From the records below, state how many lines include the word "textsf", giving only that number.

Document images with source code:
──────────────────────────────

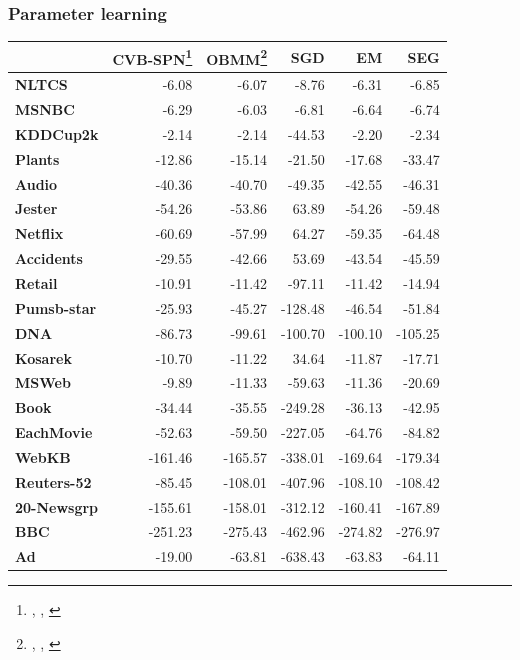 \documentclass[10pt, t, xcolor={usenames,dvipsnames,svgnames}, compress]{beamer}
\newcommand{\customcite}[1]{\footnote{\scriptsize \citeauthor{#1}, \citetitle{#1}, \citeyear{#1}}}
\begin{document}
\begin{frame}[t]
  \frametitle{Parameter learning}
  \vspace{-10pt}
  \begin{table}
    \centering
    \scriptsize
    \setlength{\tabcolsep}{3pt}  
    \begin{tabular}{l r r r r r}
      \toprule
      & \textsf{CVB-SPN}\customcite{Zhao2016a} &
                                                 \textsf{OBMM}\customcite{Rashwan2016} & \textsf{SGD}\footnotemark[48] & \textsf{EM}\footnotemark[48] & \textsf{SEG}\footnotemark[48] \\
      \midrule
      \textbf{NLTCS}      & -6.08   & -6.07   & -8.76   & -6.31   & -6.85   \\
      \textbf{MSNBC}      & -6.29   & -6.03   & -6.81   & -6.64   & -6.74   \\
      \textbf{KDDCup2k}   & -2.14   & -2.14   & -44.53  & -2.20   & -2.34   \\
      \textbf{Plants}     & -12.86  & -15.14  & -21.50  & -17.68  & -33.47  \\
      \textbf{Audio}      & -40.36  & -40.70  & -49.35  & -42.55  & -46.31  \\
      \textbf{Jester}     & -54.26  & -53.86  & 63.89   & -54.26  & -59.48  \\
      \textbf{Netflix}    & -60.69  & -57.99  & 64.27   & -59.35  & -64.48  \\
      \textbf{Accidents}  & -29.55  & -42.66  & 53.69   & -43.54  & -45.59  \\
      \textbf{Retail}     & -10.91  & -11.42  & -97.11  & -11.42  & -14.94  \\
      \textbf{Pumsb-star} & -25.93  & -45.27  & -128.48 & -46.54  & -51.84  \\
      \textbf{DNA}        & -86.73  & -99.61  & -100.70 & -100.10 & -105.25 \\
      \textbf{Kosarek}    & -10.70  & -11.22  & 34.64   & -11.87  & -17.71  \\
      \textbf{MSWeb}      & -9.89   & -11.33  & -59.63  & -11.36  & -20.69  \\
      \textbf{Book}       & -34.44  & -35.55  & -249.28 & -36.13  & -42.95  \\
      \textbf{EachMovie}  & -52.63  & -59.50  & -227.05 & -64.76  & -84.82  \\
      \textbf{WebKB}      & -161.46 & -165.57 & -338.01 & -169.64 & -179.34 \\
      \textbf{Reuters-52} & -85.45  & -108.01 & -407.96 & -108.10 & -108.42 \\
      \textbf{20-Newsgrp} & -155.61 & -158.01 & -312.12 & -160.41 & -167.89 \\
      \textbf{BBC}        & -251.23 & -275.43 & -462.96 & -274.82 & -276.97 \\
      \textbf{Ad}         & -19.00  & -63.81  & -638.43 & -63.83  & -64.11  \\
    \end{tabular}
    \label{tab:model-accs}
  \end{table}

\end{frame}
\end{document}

──────────────────────────────

◆ Task output
2